Digital Endpoints

Digital Endpoints

Digital endpoints – a set of measures extracted from non-clinical settings but nevertheless valuable for clinical decision-making

In our previous post, About Cueing, we discussed walking as being a rhythmic pattern. However, this is only part of the story. Walking can also be highly erratic. For instance, it has been demonstrated that step time can be ‘chaotic’ under specific conditions and can change from one step to the next. This variability is highly pronounced in People with Parkinson’s (PwP) and can be an indicator of their walking ability. Several metrics can be used to give an indication of gait quality. These metrics come under the category of digital endpoints; essentially a set of measures extracted from, potentially, non-clinical settings but never-the-less valuable for clinical decision-making.

Gait in PwP can be slow, with short stride length, decreased rhythmicity, and increased stride time variability.
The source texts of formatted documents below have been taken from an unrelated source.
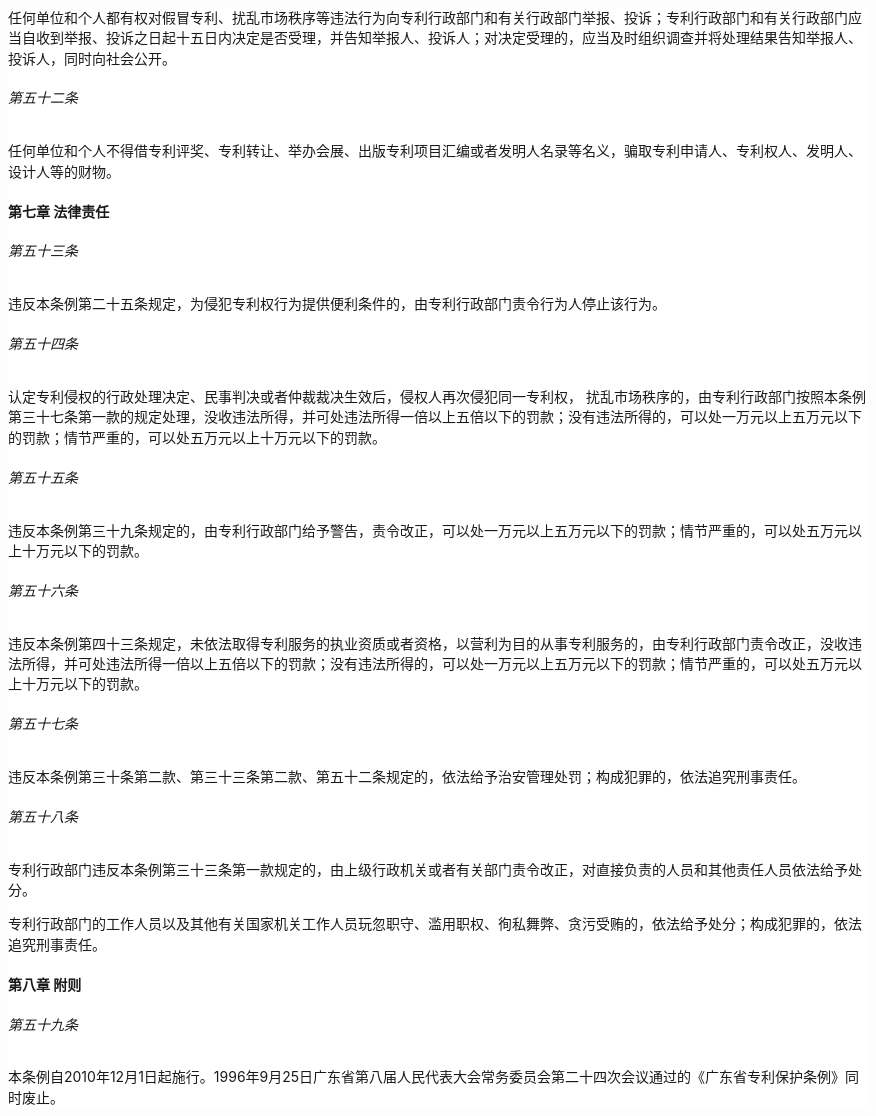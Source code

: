 任何单位和个人都有权对假冒专利、扰乱市场秩序等违法行为向专利行政部门和有关行政部门举报、投诉；专利行政部门和有关行政部门应当自收到举报、投诉之日起十五日内决定是否受理，并告知举报人、投诉人；对决定受理的，应当及时组织调查并将处理结果告知举报人、投诉人，同时向社会公开。

###### 第五十二条

任何单位和个人不得借专利评奖、专利转让、举办会展、出版专利项目汇编或者发明人名录等名义，骗取专利申请人、专利权人、发明人、设计人等的财物。

#### 第七章 法律责任

###### 第五十三条

违反本条例第二十五条规定，为侵犯专利权行为提供便利条件的，由专利行政部门责令行为人停止该行为。

###### 第五十四条

认定专利侵权的行政处理决定、民事判决或者仲裁裁决生效后，侵权人再次侵犯同一专利权， 扰乱市场秩序的，由专利行政部门按照本条例第三十七条第一款的规定处理，没收违法所得，并可处违法所得一倍以上五倍以下的罚款；没有违法所得的，可以处一万元以上五万元以下的罚款；情节严重的，可以处五万元以上十万元以下的罚款。

###### 第五十五条

违反本条例第三十九条规定的，由专利行政部门给予警告，责令改正，可以处一万元以上五万元以下的罚款；情节严重的，可以处五万元以上十万元以下的罚款。

###### 第五十六条

违反本条例第四十三条规定，未依法取得专利服务的执业资质或者资格，以营利为目的从事专利服务的，由专利行政部门责令改正，没收违法所得，并可处违法所得一倍以上五倍以下的罚款；没有违法所得的，可以处一万元以上五万元以下的罚款；情节严重的，可以处五万元以上十万元以下的罚款。

###### 第五十七条

违反本条例第三十条第二款、第三十三条第二款、第五十二条规定的，依法给予治安管理处罚；构成犯罪的，依法追究刑事责任。

###### 第五十八条

专利行政部门违反本条例第三十三条第一款规定的，由上级行政机关或者有关部门责令改正，对直接负责的人员和其他责任人员依法给予处分。

专利行政部门的工作人员以及其他有关国家机关工作人员玩忽职守、滥用职权、徇私舞弊、贪污受贿的，依法给予处分；构成犯罪的，依法追究刑事责任。

#### 第八章 附则

###### 第五十九条

本条例自2010年12月1日起施行。1996年9月25日广东省第八届人民代表大会常务委员会第二十四次会议通过的《广东省专利保护条例》同时废止。
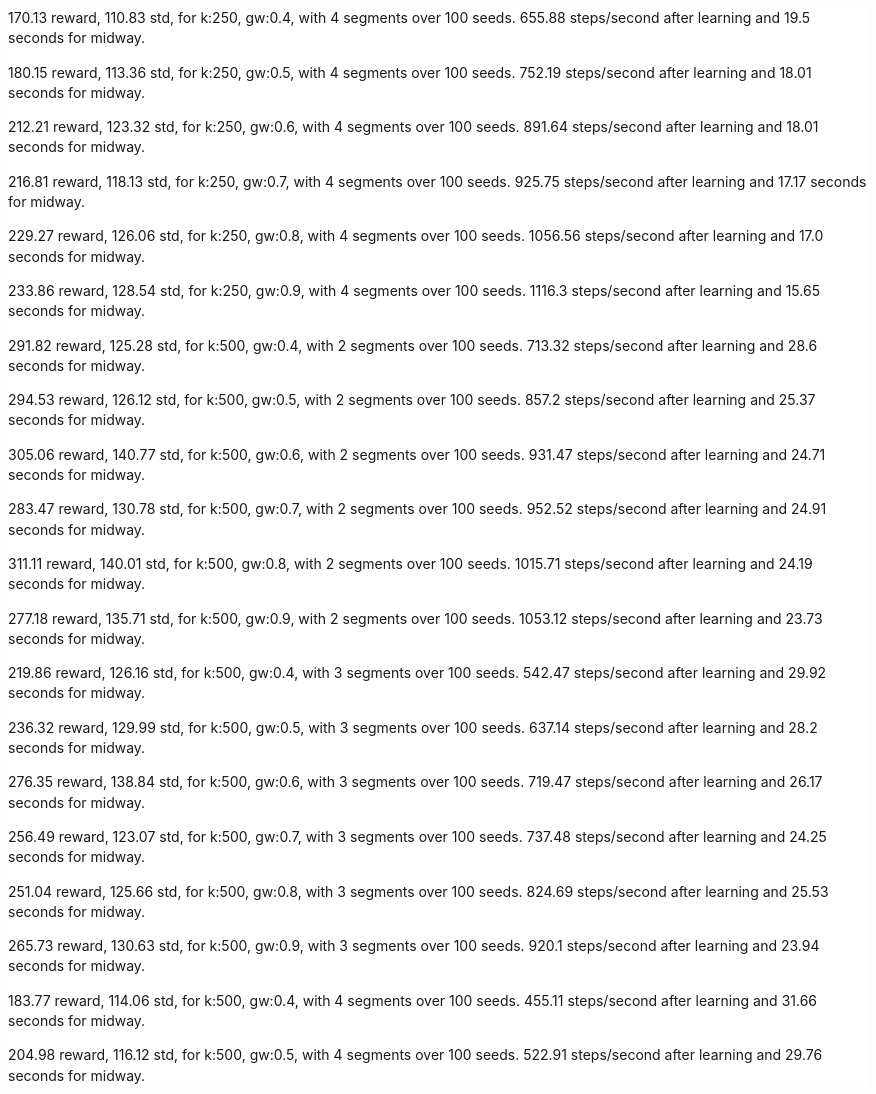 170.13 reward, 110.83 std, for k:250, gw:0.4, with 4 segments over 100 seeds.  655.88 steps/second after learning and 19.5 seconds for midway.

180.15 reward, 113.36 std, for k:250, gw:0.5, with 4 segments over 100 seeds.  752.19 steps/second after learning and 18.01 seconds for midway.

212.21 reward, 123.32 std, for k:250, gw:0.6, with 4 segments over 100 seeds.  891.64 steps/second after learning and 18.01 seconds for midway.

216.81 reward, 118.13 std, for k:250, gw:0.7, with 4 segments over 100 seeds.  925.75 steps/second after learning and 17.17 seconds for midway.

229.27 reward, 126.06 std, for k:250, gw:0.8, with 4 segments over 100 seeds.  1056.56 steps/second after learning and 17.0 seconds for midway.

233.86 reward, 128.54 std, for k:250, gw:0.9, with 4 segments over 100 seeds.  1116.3 steps/second after learning and 15.65 seconds for midway.

291.82 reward, 125.28 std, for k:500, gw:0.4, with 2 segments over 100 seeds.  713.32 steps/second after learning and 28.6 seconds for midway.

294.53 reward, 126.12 std, for k:500, gw:0.5, with 2 segments over 100 seeds.  857.2 steps/second after learning and 25.37 seconds for midway.

305.06 reward, 140.77 std, for k:500, gw:0.6, with 2 segments over 100 seeds.  931.47 steps/second after learning and 24.71 seconds for midway.

283.47 reward, 130.78 std, for k:500, gw:0.7, with 2 segments over 100 seeds.  952.52 steps/second after learning and 24.91 seconds for midway.

311.11 reward, 140.01 std, for k:500, gw:0.8, with 2 segments over 100 seeds.  1015.71 steps/second after learning and 24.19 seconds for midway.

277.18 reward, 135.71 std, for k:500, gw:0.9, with 2 segments over 100 seeds.  1053.12 steps/second after learning and 23.73 seconds for midway.

219.86 reward, 126.16 std, for k:500, gw:0.4, with 3 segments over 100 seeds.  542.47 steps/second after learning and 29.92 seconds for midway.

236.32 reward, 129.99 std, for k:500, gw:0.5, with 3 segments over 100 seeds.  637.14 steps/second after learning and 28.2 seconds for midway.

276.35 reward, 138.84 std, for k:500, gw:0.6, with 3 segments over 100 seeds.  719.47 steps/second after learning and 26.17 seconds for midway.

256.49 reward, 123.07 std, for k:500, gw:0.7, with 3 segments over 100 seeds.  737.48 steps/second after learning and 24.25 seconds for midway.

251.04 reward, 125.66 std, for k:500, gw:0.8, with 3 segments over 100 seeds.  824.69 steps/second after learning and 25.53 seconds for midway.

265.73 reward, 130.63 std, for k:500, gw:0.9, with 3 segments over 100 seeds.  920.1 steps/second after learning and 23.94 seconds for midway.

183.77 reward, 114.06 std, for k:500, gw:0.4, with 4 segments over 100 seeds.  455.11 steps/second after learning and 31.66 seconds for midway.

204.98 reward, 116.12 std, for k:500, gw:0.5, with 4 segments over 100 seeds.  522.91 steps/second after learning and 29.76 seconds for midway.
Moreover, Parisi et al. 2014 has shown correlations between spatial and temporal gait metrics and gait task-related MDS-UPDRS scores included in Part III of the test. Herfurth et al. 2015 show evidence that step length and gait velocity can be predictors of training outcomes. Step length can predict executive dysfunction in individuals with Parkinson’s (Amboni et al. 2008). Overall, evidence indicates that progress made in estimating gait metrics contributes directly to the computation of the UPDRS scores.
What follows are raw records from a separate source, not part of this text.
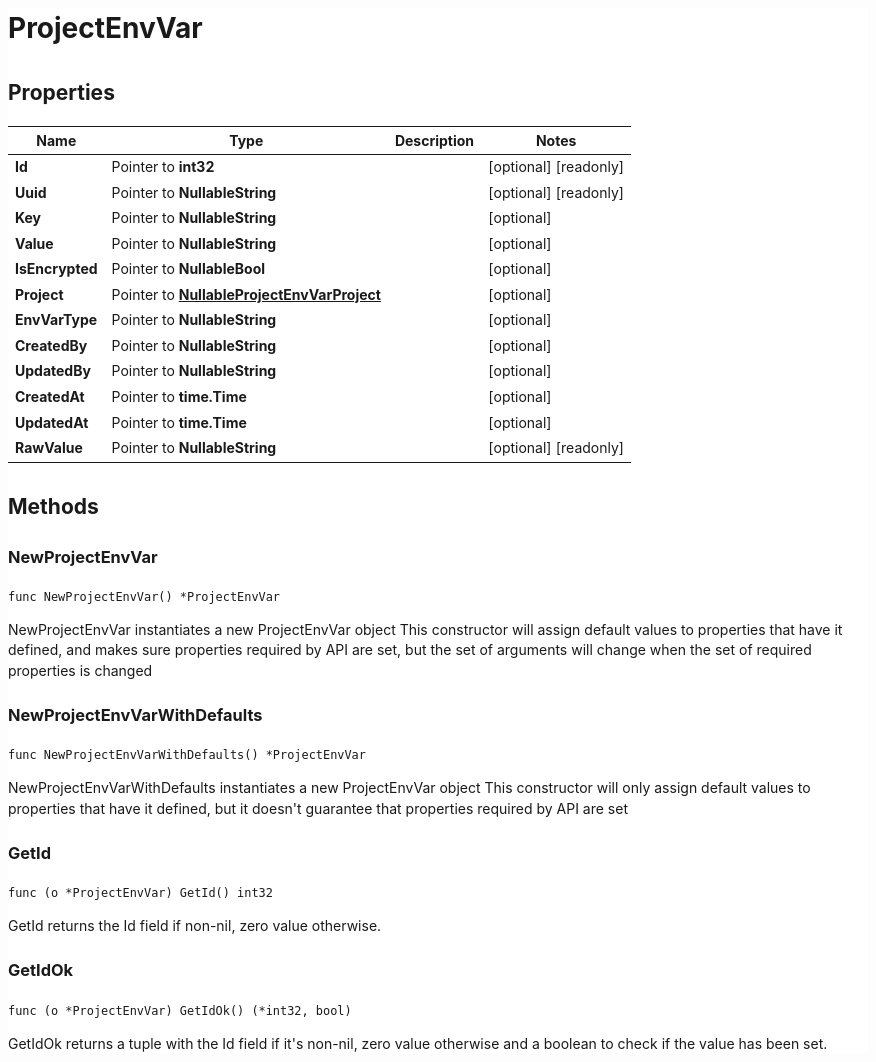# ProjectEnvVar

## Properties

Name | Type | Description | Notes
------------ | ------------- | ------------- | -------------
**Id** | Pointer to **int32** |  | [optional] [readonly] 
**Uuid** | Pointer to **NullableString** |  | [optional] [readonly] 
**Key** | Pointer to **NullableString** |  | [optional] 
**Value** | Pointer to **NullableString** |  | [optional] 
**IsEncrypted** | Pointer to **NullableBool** |  | [optional] 
**Project** | Pointer to [**NullableProjectEnvVarProject**](ProjectEnvVarProject.md) |  | [optional] 
**EnvVarType** | Pointer to **NullableString** |  | [optional] 
**CreatedBy** | Pointer to **NullableString** |  | [optional] 
**UpdatedBy** | Pointer to **NullableString** |  | [optional] 
**CreatedAt** | Pointer to **time.Time** |  | [optional] 
**UpdatedAt** | Pointer to **time.Time** |  | [optional] 
**RawValue** | Pointer to **NullableString** |  | [optional] [readonly] 

## Methods

### NewProjectEnvVar

`func NewProjectEnvVar() *ProjectEnvVar`

NewProjectEnvVar instantiates a new ProjectEnvVar object
This constructor will assign default values to properties that have it defined,
and makes sure properties required by API are set, but the set of arguments
will change when the set of required properties is changed

### NewProjectEnvVarWithDefaults

`func NewProjectEnvVarWithDefaults() *ProjectEnvVar`

NewProjectEnvVarWithDefaults instantiates a new ProjectEnvVar object
This constructor will only assign default values to properties that have it defined,
but it doesn't guarantee that properties required by API are set

### GetId

`func (o *ProjectEnvVar) GetId() int32`

GetId returns the Id field if non-nil, zero value otherwise.

### GetIdOk

`func (o *ProjectEnvVar) GetIdOk() (*int32, bool)`

GetIdOk returns a tuple with the Id field if it's non-nil, zero value otherwise
and a boolean to check if the value has been set.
Real-time gait data analysis on a treadmill

At gaitQ®, we develop and test algorithms for computing the gait metrics such as step frequency, step count, step length, coefficient of variation and double support time employing traditional machine learning techniques and graphical models. We expect these algorithms to be beneficial for monitoring gait quality and the effectiveness of interventions.

References:
  • NCBI
  • Georg Ebersbach, Caroline Moreau, Florin Gandor, Luc Defebvre, and David Devos. Clinical syndromes: Parkinsonian gait. Movement Disorders, 28(11):1552–1559, 2013.
  • Catherine Cho, Mikhail Kunin, Koji Kudo, Yasuhiro Osaki, C Warren Olanow, Bernard Cohen, and Theodore Raphan. Frequency-velocity mismatch: a fundamental abnormality in parkinsonian gait. Journal of neurophysiology, 103(3):1478–1489, 2010.
  • Smulders K, Dale ML, Carlson-Kuhta P, Nutt JG, and Horak FB, “Pharmacological treatment in Parkinson’s disease: Effects on gait,” Parkinsonism Relat Disord, vol. 31, pp. 3–13, October 2016.
  • Amboni, Marianna, et al. “Freezing of gait and executive functions in patients with Parkinson’s disease.” Movement disorders: official journal of the Movement Disorder Society 23.3 (2008): 395-400.
  • Parisi, Federico, et al. “Low-complexity inertial sensor-based characterization of the UPDRS score in the gait task of parkinsonians.” Proceedings of the 9th International Conference on Body Area Networks. 2014.
  • Herfurth, Manon, et al. “Gait velocity and step length at baseline predict outcome of Nordic walking training in patients with Parkinson’s disease.” Parkinsonism & related disorders 21.4 (2015): 413-416.